I have the following DataFrame that i got after left merging two dfs:
A | B | C_x | D_x | C_y | D_y |
---|---|---|---|---|---|
0 | 1136006640 | NaT | NaT | 2022-11-18 | 2022-11-24 |
1 | 1136030941 | NaT | NaT | 2022-11-30 | 2022-12-09 |
3 | 1136051543 | 2022-11-25 | 2022-12-16 | NaT | NaT |
4 | 1136072241 | NaT | NaT | 2022-12-20 | 2022-12-29 |
How can I join the C and D columns, so that the NaT values are replaced by the date. If the _x columns has data, the _y column is always NaT and vice versa.

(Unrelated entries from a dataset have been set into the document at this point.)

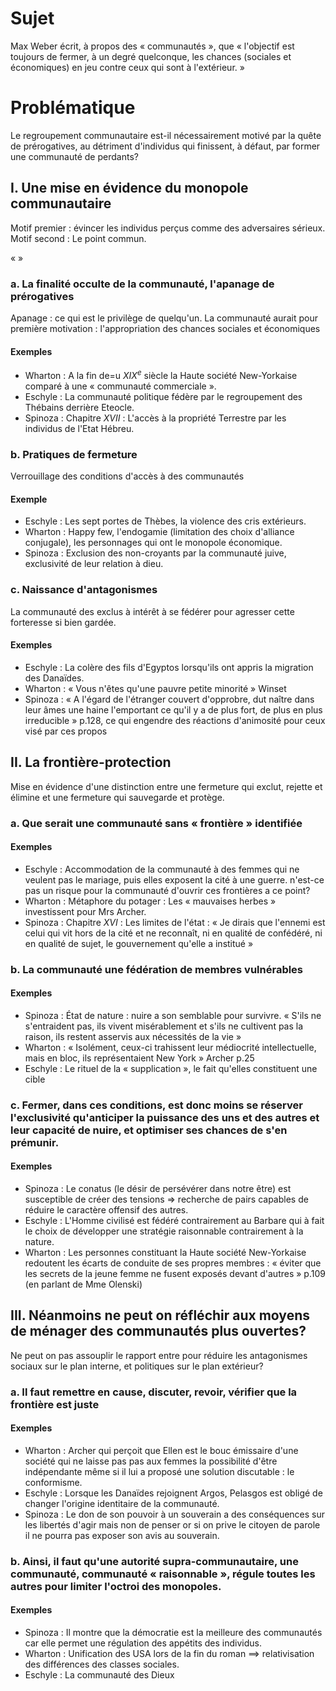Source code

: # Sujet
Max Weber écrit, à propos des « communautés », que « l'objectif est toujours de fermer, à un degré quelconque, les chances (sociales et économiques) en jeu contre ceux qui sont à l'extérieur. »

# Problématique
Le regroupement communautaire est-il nécessairement motivé par la quête de prérogatives, au détriment d'individus qui finissent, à défaut, par former une communauté de perdants? 

## I. Une mise en évidence du monopole communautaire
Motif premier : évincer les individus perçus comme des adversaires sérieux.
Motif second : Le point commun.

«  »
### a. La finalité occulte de la communauté, l'apanage de prérogatives
Apanage : ce qui est le privilège de quelqu'un. 
La communauté aurait pour première motivation : l'appropriation des chances sociales et économiques

#### Exemples
- Wharton : A la fin de=u $XIX^{e}$ siècle la Haute société New-Yorkaise comparé à une « communauté commerciale ».
- Eschyle : La communauté politique fédère par le regroupement des Thébains derrière Eteocle. 
- Spinoza : Chapitre $XVII$ : L'accès à la propriété Terrestre par les individus de l'Etat Hébreu. 

### b. Pratiques de fermeture
Verrouillage des conditions d'accès à des communautés

#### Exemple
- Eschyle : Les sept portes de Thèbes, la violence des cris extérieurs. 
- Wharton : Happy few, l'endogamie (limitation des choix d'alliance conjugale), les personnages qui ont le monopole économique.
- Spinoza : Exclusion des non-croyants par la communauté juive, exclusivité de leur relation à dieu.

### c. Naissance d'antagonismes
La communauté des exclus à intérêt à se fédérer pour agresser cette forteresse si bien gardée. 

#### Exemples
- Eschyle : La colère des fils d'Egyptos lorsqu'ils ont appris la migration des Danaïdes. 
- Wharton : « Vous n'êtes qu'une pauvre petite minorité » Winset
- Spinoza : « A l'égard de l'étranger couvert d'opprobre, dut naître dans leur âmes une haine l'emportant ce qu'il y a de plus fort, de plus en plus irreducible » p.128, ce qui engendre des réactions d'animosité pour ceux visé par ces propos

## II. La frontière-protection
Mise en évidence d'une distinction entre une fermeture qui exclut, rejette et élimine et une fermeture qui sauvegarde et protège. 

### a. Que serait une communauté sans « frontière » identifiée
#### Exemples
- Eschyle : Accommodation de la communauté à des femmes qui ne veulent pas le mariage, puis elles exposent la cité à une guerre. n'est-ce pas un risque pour la communauté d'ouvrir ces frontières a ce point? 
- Wharton : Métaphore du potager : Les « mauvaises herbes » investissent pour Mrs Archer. 
- Spinoza : Chapitre $XVI$ : Les limites de l'état : « Je dirais que l'ennemi est celui qui vit hors de la cité et ne reconnaît, ni en qualité de confédéré, ni en qualité de sujet, le gouvernement qu'elle a institué »

### b. La communauté une fédération de membres vulnérables
#### Exemples
- Spinoza : État de nature : nuire a son semblable pour survivre. « S'ils ne s'entraident pas, ils vivent misérablement et s'ils ne cultivent pas la raison, ils restent asservis aux nécessités de la vie »
- Wharton :  « Isolément, ceux-ci trahissent leur médiocrité intellectuelle, mais en bloc, ils représentaient New York » Archer p.25
- Eschyle : Le rituel de la « supplication », le fait qu'elles constituent une cible

### c. Fermer, dans ces conditions, est donc moins se réserver l'exclusivité qu'anticiper la puissance des uns et des autres et leur capacité de nuire, et optimiser ses chances de s'en prémunir. 
#### Exemples
- Spinoza : Le conatus (le désir de persévérer dans notre être) est susceptible de créer des tensions => recherche de pairs capables de réduire le caractère offensif des autres. 
- Eschyle : L'Homme civilisé est fédéré contrairement au Barbare qui à fait le choix de développer une stratégie raisonnable contrairement à la nature. 
- Wharton : Les personnes constituant la Haute société New-Yorkaise redoutent les écarts de conduite de ses propres membres : « éviter que les secrets de la jeune femme ne fusent exposés devant d'autres » p.109 (en parlant de Mme Olenski)

## III. Néanmoins ne peut on réfléchir aux moyens de ménager des communautés plus ouvertes?
Ne peut on pas assouplir le rapport entre pour réduire les antagonismes sociaux sur le plan interne, et politiques sur le plan extérieur?

### a. Il faut remettre en cause, discuter, revoir, vérifier que la frontière est juste
#### Exemples
- Wharton : Archer qui perçoit que Ellen est le bouc émissaire d'une société qui ne laisse pas pas aux femmes la possibilité d'être indépendante même si il lui a proposé une solution discutable : le conformisme.
- Eschyle : Lorsque les Danaïdes rejoignent Argos, Pelasgos est obligé de changer l'origine identitaire de la communauté. 
- Spinoza : Le don de son pouvoir à un souverain a des conséquences sur les libertés d'agir mais non de penser or si on prive le citoyen de parole il ne pourra pas exposer son avis au souverain. 

### b. Ainsi, il faut qu'une autorité supra-communautaire, une communauté, communauté « raisonnable », régule toutes les autres pour limiter l'octroi des monopoles. 
#### Exemples
- Spinoza : Il montre que la démocratie est la meilleure des communautés car elle permet une régulation des appétits des individus. 
- Wharton : Unification des USA lors de la fin du roman ==> relativisation des différences des classes sociales. 
- Eschyle : La communauté des Dieux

Can I fix this already, when merging or do i have to do it afterwards?
CodePudding user response:
The code below constructs new columns C_z
,D_z
. To this end, it copies dates from columns C_x
, D_x
. If there are no dates for a specific row in both columns, it copies dates from C_y
,D_y
.
import pandas as pd
import numpy as np
from io import StringIO
# setup sample data
data = """
A;B;C_x;D_x;C_y;D_y
0;1136006640;NaT;NaT;2022-11-18;2022-11-24
1;1136030941;NaT;NaT;2022-11-30;2022-12-09
3;1136051543;2022-11-25;2022-12-16;NaT;NaT
4;1136072241;NaT;NaT;2022-12-20;2022-12-29
"""
df = pd.read_csv(StringIO(data), sep=';', parse_dates=['C_x','D_x','C_y','D_y'])
# combine dates
mask = df[['C_y','D_y']].isnull().all(axis=1)
df.loc[mask,'C_z'] = df['C_x']
df.loc[mask,'D_z'] = df['D_x']
Result:
A B C_x D_x C_y D_y C_z D_z
0 0 1136006640 NaT NaT 2022-11-18 2022-11-24 2022-11-18 2022-11-24
1 1 1136030941 NaT NaT 2022-11-30 2022-12-09 2022-11-30 2022-12-09
2 3 1136051543 2022-11-25 2022-12-16 NaT NaT 2022-11-25 2022-12-16
3 4 1136072241 NaT NaT 2022-12-20 2022-12-29 2022-12-20 2022-12-29
CodePudding user response:
Use DataFrame.combine_first
with remove suffixes for same columns names:
df1 = df.filter(regex='_x$').rename(columns=lambda x: x.replace('_x',''))
df2 = df.filter(regex='_y$').rename(columns=lambda x: x.replace('_y',''))
df = df.join(df1.combine_first(df2))
print (df)
A B C_x D_x C_y D_y C \
0 0 1136006640 NaT NaT 2022-11-18 2022-11-24 2022-11-18
1 1 1136030941 NaT NaT 2022-11-30 2022-12-09 2022-11-30
2 3 1136051543 2022-11-25 2022-12-16 NaT NaT 2022-11-25
3 4 1136072241 NaT NaT 2022-12-20 2022-12-29 2022-12-20
D
0 2022-11-24
1 2022-12-09
2 2022-12-16
3 2022-12-29
If input data are like:
print (df1)
B C D
0 1136051543 2022-11-25 2022-12-16
print (df2)
B C D
0 1136006640 2022-11-18 2022-11-24
1 1136030941 2022-11-30 2022-12-09
2 1136072241 2022-12-20 2022-12-29
Then instead merge
use concat
(if df1.index
not exist in df2.index
, so merge
create missing values like in question):
df = pd.concat([df1, df2]).sort_values('B', ignore_index=True)
print (df)
B C D
0 1136006640 2022-11-18 2022-11-24
1 1136030941 2022-11-30 2022-12-09
2 1136051543 2022-11-25 2022-12-16
3 1136072241 2022-12-20 2022-12-29
CodePudding user response:
Can you explain what do you want to do a bit more, or even show what the final data set should look like?